#### WORK INSTRUCTION:
Pull out all lines from the listing below in which the word "function" appears.

=== Section Start ===

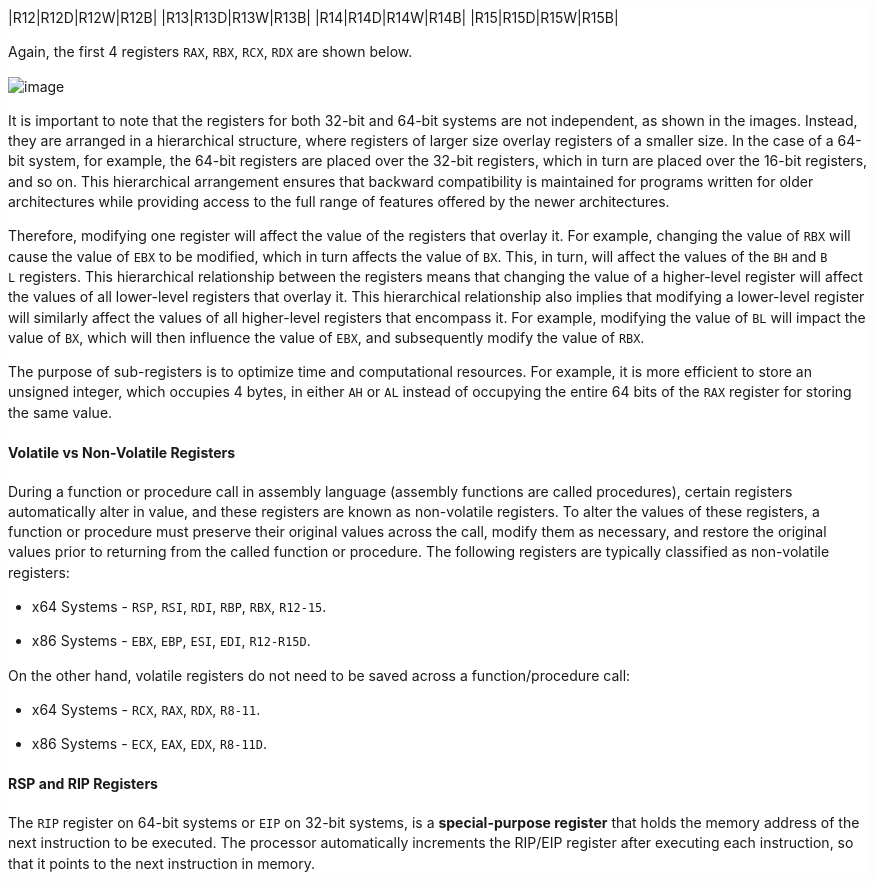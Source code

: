 |R12|R12D|R12W|R12B|
|R13|R13D|R13W|R13B|
|R14|R14D|R14W|R14B|
|R15|R15D|R15W|R15B|

Again, the first 4 registers `RAX`, `RBX`, `RCX`, `RDX` are shown below.

![image](https://maldevacademy.s3.amazonaws.com/new/update-one/asm-416753391-55984ff0-7ed4-440e-8bd9-4605cd31c8d5.png)

It is important to note that the registers for both 32-bit and 64-bit systems are not independent, as shown in the images. Instead, they are arranged in a hierarchical structure, where registers of larger size overlay registers of a smaller size. In the case of a 64-bit system, for example, the 64-bit registers are placed over the 32-bit registers, which in turn are placed over the 16-bit registers, and so on. This hierarchical arrangement ensures that backward compatibility is maintained for programs written for older architectures while providing access to the full range of features offered by the newer architectures.

Therefore, modifying one register will affect the value of the registers that overlay it. For example, changing the value of `RBX` will cause the value of `EBX` to be modified, which in turn affects the value of `BX`. This, in turn, will affect the values of the `BH` and `BL` registers. This hierarchical relationship between the registers means that changing the value of a higher-level register will affect the values of all lower-level registers that overlay it. This hierarchical relationship also implies that modifying a lower-level register will similarly affect the values of all higher-level registers that encompass it. For example, modifying the value of `BL` will impact the value of `BX`, which will then influence the value of `EBX`, and subsequently modify the value of `RBX`.

The purpose of sub-registers is to optimize time and computational resources. For example, it is more efficient to store an unsigned integer, which occupies 4 bytes, in either `AH` or `AL` instead of occupying the entire 64 bits of the `RAX` register for storing the same value.

#### Volatile vs Non-Volatile Registers

During a function or procedure call in assembly language (assembly functions are called procedures), certain registers automatically alter in value, and these registers are known as non-volatile registers. To alter the values of these registers, a function or procedure must preserve their original values across the call, modify them as necessary, and restore the original values prior to returning from the called function or procedure. The following registers are typically classified as non-volatile registers:

- x64 Systems - `RSP`, `RSI`, `RDI`, `RBP`, `RBX`, `R12-15`.
    
- x86 Systems - `EBX`, `EBP`, `ESI`, `EDI`, `R12-R15D`.
    

On the other hand, volatile registers do not need to be saved across a function/procedure call:

- x64 Systems - `RCX`, `RAX`, `RDX`, `R8-11`.
    
- x86 Systems - `ECX`, `EAX`, `EDX`, `R8-11D`.
    

#### RSP and RIP Registers

The `RIP` register on 64-bit systems or `EIP` on 32-bit systems, is a **special-purpose register** that holds the memory address of the next instruction to be executed. The processor automatically increments the RIP/EIP register after executing each instruction, so that it points to the next instruction in memory.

=== Section End ===

#### ANSWER TO THIS TASK:
During a function or procedure call in assembly language (assembly functions are called procedures), certain registers automatically alter in value, and these registers are known as non-volatile registers. To alter the values of these registers, a function or procedure must preserve their original values across the call, modify them as necessary, and restore the original values prior to returning from the called function or procedure. The following registers are typically classified as non-volatile registers:
On the other hand, volatile registers do not need to be saved across a function/procedure call:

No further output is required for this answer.